Aim of the task:
Nothing below is to be printed except the lines between the line holding "This is the" and the line holding "because it itches.", inclusive, each exactly as it appears.

Input data:
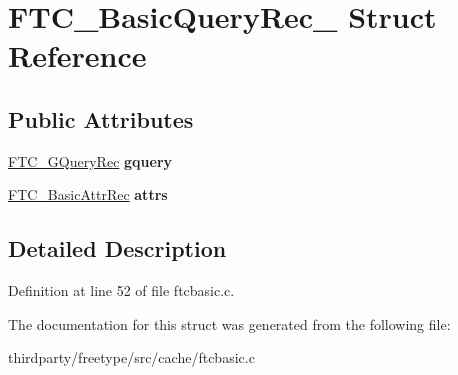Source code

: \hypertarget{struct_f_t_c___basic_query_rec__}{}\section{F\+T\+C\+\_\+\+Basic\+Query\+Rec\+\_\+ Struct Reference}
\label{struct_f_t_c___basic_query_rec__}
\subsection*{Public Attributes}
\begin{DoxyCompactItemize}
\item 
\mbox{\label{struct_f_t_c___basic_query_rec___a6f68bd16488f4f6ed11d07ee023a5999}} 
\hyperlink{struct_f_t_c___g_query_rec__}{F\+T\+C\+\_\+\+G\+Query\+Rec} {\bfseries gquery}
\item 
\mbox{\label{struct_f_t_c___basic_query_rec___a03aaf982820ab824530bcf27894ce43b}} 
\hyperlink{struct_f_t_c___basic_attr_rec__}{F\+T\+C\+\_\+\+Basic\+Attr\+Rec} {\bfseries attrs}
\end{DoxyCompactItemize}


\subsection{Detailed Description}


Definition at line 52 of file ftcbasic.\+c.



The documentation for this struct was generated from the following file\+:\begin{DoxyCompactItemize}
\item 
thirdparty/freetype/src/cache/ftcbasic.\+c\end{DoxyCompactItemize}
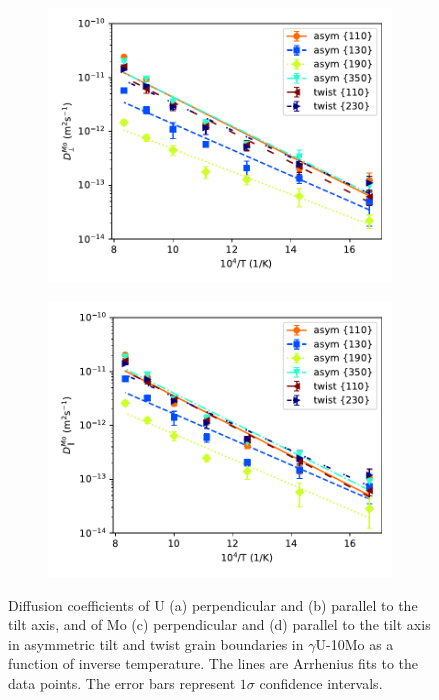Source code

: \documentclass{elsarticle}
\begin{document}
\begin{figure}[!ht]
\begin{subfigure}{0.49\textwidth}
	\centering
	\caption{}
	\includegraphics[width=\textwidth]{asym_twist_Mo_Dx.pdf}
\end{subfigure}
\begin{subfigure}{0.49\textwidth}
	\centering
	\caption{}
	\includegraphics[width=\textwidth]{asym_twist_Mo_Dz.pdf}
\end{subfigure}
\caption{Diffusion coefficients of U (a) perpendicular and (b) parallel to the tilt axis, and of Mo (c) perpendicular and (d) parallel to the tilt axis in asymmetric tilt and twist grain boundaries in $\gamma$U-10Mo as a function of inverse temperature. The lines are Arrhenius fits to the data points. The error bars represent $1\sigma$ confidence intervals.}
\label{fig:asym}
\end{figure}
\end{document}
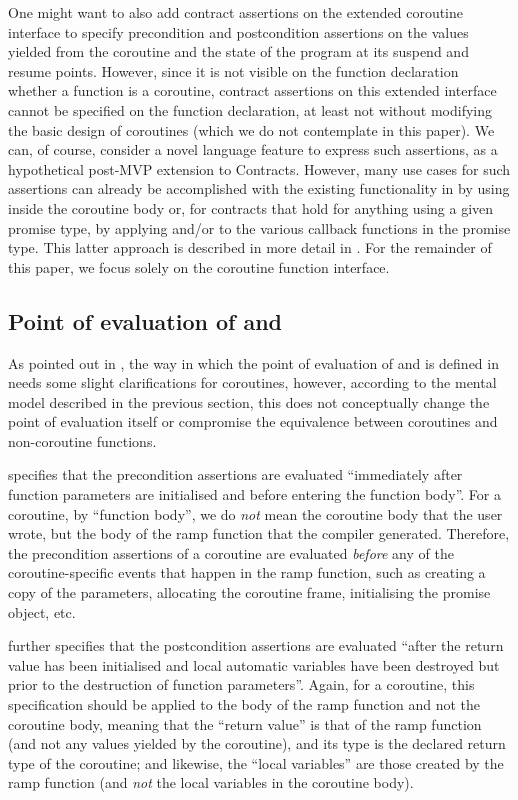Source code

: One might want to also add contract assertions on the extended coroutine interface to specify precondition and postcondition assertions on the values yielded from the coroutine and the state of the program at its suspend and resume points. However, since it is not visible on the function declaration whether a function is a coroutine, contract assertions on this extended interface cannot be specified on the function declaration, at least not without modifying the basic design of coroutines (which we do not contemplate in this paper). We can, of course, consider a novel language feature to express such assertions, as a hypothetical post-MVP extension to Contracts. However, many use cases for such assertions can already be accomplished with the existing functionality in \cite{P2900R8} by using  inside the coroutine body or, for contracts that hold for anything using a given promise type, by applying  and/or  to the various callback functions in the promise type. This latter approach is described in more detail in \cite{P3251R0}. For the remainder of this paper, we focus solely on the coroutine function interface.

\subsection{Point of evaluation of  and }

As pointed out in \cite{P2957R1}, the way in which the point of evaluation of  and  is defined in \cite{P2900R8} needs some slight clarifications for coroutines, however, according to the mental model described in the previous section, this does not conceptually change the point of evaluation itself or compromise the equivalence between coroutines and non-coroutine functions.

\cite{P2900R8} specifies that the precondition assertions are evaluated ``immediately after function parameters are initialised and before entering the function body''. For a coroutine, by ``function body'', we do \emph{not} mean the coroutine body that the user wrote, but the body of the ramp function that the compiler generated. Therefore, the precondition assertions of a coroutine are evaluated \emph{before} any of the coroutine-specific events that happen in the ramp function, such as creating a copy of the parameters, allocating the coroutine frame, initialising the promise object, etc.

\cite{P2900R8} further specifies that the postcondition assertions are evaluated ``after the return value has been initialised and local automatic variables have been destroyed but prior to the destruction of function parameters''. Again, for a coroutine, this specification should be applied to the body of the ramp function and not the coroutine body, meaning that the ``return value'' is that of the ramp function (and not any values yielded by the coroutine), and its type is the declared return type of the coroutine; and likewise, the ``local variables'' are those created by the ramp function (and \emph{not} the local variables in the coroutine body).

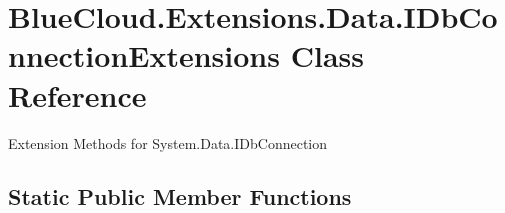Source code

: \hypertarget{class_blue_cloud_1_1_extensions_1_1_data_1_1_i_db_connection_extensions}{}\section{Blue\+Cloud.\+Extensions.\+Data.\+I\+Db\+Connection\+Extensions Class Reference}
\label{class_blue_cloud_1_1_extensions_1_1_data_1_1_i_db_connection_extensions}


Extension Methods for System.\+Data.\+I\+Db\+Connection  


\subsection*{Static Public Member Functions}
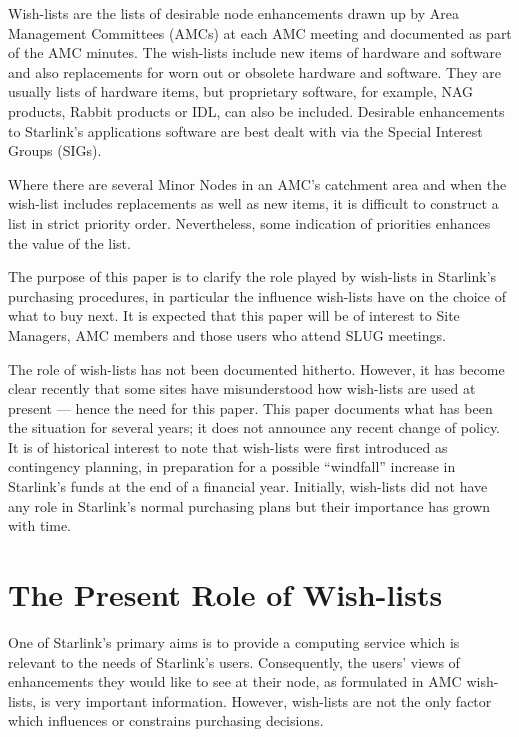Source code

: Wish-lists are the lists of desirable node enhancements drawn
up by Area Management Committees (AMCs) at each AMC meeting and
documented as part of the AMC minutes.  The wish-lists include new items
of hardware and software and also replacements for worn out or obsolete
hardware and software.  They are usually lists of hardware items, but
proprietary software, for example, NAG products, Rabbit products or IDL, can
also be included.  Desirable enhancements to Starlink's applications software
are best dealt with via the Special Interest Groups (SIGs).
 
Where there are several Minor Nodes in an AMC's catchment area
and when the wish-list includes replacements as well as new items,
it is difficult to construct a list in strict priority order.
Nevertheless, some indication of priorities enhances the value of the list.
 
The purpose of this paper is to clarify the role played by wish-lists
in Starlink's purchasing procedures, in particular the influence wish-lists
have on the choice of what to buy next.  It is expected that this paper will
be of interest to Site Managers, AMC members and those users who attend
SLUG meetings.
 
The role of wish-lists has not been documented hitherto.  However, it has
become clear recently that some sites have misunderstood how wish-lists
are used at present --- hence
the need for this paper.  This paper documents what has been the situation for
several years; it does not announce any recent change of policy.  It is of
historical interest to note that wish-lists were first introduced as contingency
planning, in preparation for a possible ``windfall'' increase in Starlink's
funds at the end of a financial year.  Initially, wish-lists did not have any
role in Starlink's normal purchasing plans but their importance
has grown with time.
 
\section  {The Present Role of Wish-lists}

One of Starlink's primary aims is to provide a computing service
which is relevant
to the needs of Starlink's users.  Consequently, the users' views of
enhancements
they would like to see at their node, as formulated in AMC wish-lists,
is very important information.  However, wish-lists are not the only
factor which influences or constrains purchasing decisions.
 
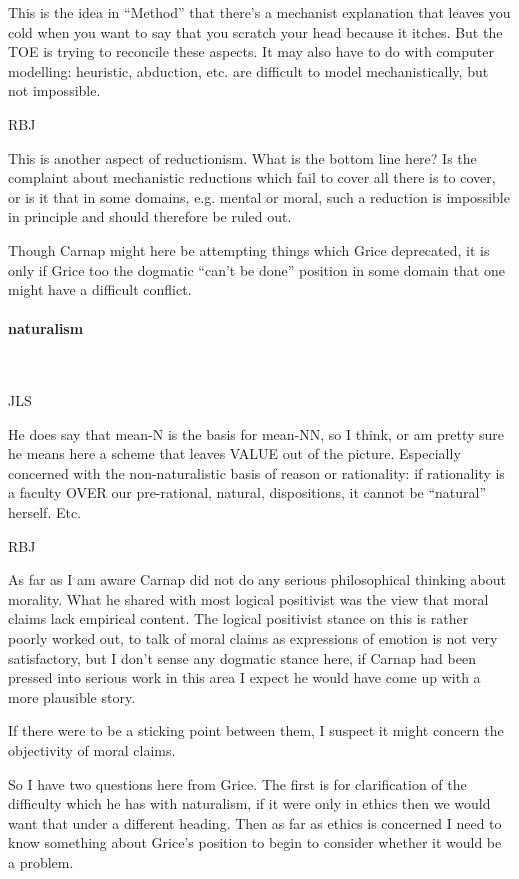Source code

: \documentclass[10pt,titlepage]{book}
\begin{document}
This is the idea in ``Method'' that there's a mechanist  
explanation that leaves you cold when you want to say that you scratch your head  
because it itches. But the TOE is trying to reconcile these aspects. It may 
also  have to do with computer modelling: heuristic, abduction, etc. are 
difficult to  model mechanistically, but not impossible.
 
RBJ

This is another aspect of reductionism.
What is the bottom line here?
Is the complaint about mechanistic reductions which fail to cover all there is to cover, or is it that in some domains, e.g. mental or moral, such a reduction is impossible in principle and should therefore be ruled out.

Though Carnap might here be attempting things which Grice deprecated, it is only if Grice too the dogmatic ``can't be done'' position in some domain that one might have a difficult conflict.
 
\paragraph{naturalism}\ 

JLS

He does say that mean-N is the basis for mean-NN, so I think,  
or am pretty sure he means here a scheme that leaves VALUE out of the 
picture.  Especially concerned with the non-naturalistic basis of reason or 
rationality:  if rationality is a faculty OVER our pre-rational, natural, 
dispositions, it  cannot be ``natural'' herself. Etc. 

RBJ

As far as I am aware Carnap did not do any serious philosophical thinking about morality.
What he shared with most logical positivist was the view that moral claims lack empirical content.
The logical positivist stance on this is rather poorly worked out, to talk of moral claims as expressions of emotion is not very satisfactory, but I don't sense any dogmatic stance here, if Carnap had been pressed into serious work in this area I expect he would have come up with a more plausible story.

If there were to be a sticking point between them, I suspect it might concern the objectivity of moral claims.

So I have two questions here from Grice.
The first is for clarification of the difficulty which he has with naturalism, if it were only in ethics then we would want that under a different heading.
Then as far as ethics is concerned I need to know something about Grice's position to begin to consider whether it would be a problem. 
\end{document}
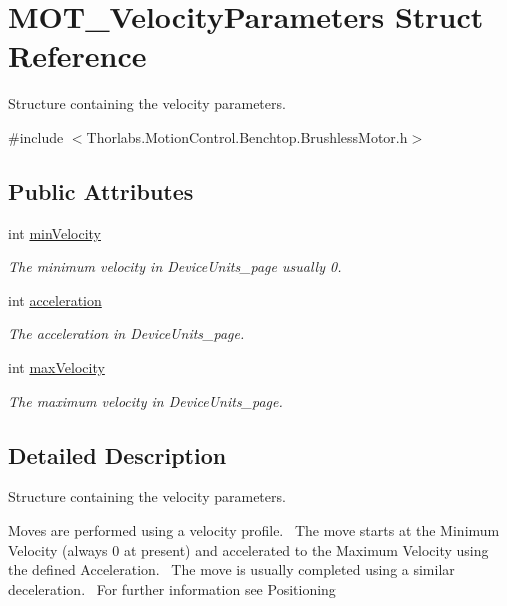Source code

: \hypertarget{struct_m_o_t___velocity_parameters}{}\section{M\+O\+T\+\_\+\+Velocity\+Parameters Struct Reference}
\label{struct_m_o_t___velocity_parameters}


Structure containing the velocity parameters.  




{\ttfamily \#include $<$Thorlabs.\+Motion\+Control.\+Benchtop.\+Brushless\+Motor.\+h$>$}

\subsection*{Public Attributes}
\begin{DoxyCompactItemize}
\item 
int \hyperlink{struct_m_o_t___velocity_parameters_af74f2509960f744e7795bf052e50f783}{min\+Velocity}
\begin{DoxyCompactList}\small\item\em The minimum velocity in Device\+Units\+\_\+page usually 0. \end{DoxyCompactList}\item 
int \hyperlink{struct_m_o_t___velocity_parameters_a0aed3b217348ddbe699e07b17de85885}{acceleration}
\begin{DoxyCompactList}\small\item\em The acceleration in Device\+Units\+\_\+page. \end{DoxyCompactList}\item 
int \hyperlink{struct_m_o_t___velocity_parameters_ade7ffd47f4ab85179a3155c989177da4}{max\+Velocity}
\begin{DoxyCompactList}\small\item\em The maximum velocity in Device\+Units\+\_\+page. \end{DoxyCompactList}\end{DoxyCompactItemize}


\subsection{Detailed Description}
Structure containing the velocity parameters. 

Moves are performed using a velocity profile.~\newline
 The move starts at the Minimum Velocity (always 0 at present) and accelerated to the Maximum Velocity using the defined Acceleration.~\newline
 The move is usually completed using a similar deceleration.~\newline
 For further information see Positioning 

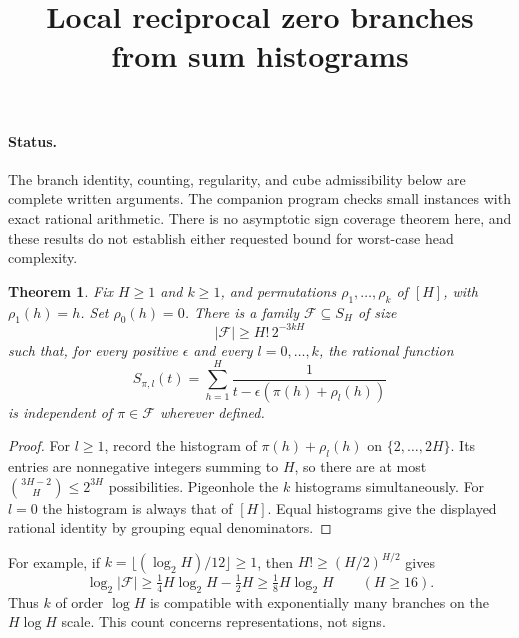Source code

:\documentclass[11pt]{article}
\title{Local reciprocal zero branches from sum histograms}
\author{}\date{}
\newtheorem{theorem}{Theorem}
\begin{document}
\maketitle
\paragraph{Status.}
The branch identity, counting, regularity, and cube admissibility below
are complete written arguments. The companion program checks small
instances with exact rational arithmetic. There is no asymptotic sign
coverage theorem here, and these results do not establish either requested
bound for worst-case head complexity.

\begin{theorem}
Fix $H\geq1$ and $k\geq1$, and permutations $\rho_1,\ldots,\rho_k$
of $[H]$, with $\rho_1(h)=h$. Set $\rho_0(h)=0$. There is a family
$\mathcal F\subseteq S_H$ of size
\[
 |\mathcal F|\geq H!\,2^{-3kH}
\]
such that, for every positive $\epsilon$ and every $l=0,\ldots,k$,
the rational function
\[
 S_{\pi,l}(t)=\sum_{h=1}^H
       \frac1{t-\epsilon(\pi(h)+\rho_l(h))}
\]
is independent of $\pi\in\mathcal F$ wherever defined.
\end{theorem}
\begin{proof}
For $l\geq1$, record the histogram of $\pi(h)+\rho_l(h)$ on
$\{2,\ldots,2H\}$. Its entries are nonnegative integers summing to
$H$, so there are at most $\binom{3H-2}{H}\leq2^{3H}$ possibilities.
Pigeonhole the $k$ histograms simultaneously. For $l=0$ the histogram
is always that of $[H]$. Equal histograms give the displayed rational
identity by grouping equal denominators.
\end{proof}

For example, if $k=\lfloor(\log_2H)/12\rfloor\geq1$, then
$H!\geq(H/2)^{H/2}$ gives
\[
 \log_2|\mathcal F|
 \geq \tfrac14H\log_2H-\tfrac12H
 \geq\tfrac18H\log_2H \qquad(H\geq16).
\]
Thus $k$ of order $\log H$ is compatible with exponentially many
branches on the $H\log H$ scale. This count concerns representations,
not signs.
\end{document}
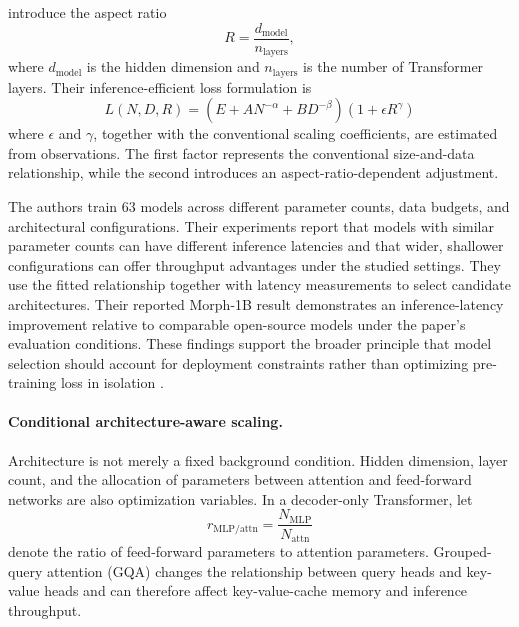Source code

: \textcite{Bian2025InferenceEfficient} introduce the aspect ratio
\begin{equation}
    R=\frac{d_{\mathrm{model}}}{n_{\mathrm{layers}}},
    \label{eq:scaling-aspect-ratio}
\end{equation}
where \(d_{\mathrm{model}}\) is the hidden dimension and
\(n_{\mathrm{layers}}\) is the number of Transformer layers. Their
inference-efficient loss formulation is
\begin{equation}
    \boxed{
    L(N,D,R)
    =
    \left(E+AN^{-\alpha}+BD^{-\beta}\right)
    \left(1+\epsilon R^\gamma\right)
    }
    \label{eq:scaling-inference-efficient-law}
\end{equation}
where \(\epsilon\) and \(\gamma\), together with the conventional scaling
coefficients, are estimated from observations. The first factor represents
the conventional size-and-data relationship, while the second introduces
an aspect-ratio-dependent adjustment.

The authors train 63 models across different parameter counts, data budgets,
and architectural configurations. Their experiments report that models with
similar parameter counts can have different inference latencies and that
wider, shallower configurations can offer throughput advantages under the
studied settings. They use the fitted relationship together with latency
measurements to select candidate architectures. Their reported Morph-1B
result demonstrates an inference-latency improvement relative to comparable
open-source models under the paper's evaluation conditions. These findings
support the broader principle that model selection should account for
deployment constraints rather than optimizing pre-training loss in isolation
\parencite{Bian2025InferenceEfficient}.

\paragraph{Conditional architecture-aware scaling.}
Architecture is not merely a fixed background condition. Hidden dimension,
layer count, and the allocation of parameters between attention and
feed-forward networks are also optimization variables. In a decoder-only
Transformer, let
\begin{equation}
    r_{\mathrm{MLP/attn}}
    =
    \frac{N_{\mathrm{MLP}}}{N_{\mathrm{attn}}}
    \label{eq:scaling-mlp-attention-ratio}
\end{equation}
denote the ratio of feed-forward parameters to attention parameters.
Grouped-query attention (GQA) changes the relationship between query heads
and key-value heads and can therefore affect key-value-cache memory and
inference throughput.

Your response:
This is the idea in ``Method'' that there's a mechanist  
explanation that leaves you cold when you want to say that you scratch your head  
because it itches. But the TOE is trying to reconcile these aspects. It may 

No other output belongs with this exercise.